** What to produce **
Go through the data below and copy each line where the word "eager" occurs.

** Source records **

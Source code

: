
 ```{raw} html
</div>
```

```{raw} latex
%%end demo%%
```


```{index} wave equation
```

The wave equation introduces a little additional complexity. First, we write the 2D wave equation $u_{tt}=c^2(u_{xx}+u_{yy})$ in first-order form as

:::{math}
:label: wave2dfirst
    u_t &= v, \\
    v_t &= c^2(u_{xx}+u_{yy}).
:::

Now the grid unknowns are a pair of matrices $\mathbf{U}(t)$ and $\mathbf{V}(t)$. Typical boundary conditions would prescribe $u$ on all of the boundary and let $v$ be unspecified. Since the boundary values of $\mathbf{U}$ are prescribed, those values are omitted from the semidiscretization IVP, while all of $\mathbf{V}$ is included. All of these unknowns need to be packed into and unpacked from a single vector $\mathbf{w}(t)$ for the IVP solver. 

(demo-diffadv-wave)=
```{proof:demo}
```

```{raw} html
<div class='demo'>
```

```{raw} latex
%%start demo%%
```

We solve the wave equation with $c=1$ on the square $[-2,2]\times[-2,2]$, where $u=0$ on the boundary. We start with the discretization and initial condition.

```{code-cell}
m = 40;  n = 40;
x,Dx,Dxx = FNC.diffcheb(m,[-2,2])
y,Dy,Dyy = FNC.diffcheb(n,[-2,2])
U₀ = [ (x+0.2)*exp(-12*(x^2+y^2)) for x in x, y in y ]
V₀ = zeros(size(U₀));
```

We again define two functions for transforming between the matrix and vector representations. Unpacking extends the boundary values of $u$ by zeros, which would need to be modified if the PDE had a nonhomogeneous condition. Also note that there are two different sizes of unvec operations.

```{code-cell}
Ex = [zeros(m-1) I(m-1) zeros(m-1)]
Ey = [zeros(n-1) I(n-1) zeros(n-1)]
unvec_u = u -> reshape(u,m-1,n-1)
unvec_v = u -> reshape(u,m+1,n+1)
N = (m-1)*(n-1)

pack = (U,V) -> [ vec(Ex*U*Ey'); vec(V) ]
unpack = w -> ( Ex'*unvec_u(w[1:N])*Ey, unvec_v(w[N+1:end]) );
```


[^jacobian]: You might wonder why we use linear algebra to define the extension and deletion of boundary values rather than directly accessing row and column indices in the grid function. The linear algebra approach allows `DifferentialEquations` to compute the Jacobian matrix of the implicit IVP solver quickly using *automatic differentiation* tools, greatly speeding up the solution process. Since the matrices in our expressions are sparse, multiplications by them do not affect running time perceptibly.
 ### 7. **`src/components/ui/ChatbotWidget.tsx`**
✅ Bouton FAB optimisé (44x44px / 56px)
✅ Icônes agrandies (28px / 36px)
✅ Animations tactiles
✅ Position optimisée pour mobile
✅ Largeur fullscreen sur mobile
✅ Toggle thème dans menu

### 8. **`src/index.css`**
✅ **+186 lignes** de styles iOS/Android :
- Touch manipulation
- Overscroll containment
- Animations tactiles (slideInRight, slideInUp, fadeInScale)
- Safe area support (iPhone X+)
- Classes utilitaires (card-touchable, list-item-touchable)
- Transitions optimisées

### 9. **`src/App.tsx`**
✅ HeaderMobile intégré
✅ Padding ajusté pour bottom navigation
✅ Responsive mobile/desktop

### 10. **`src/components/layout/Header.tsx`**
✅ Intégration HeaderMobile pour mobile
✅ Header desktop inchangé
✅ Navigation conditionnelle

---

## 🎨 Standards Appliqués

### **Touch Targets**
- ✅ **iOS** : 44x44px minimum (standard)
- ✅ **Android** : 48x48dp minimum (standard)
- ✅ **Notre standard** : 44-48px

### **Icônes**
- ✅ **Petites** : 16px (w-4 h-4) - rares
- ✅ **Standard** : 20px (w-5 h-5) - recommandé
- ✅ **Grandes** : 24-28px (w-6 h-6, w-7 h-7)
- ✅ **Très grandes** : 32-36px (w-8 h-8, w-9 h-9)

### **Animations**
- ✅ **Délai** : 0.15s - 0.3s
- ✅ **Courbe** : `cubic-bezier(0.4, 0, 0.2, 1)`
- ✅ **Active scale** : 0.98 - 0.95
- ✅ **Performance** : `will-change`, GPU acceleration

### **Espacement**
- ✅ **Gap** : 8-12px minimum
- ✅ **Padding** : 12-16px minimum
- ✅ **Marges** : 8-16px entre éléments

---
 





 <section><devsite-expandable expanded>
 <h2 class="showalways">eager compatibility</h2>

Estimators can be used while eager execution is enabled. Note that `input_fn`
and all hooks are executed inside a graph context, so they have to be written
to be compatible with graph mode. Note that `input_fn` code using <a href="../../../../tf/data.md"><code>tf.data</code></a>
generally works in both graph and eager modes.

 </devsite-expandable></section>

** The completed task **
 <h2 class="showalways">eager compatibility</h2>
Estimators can be used while eager execution is enabled. Note that `input_fn`
generally works in both graph and eager modes.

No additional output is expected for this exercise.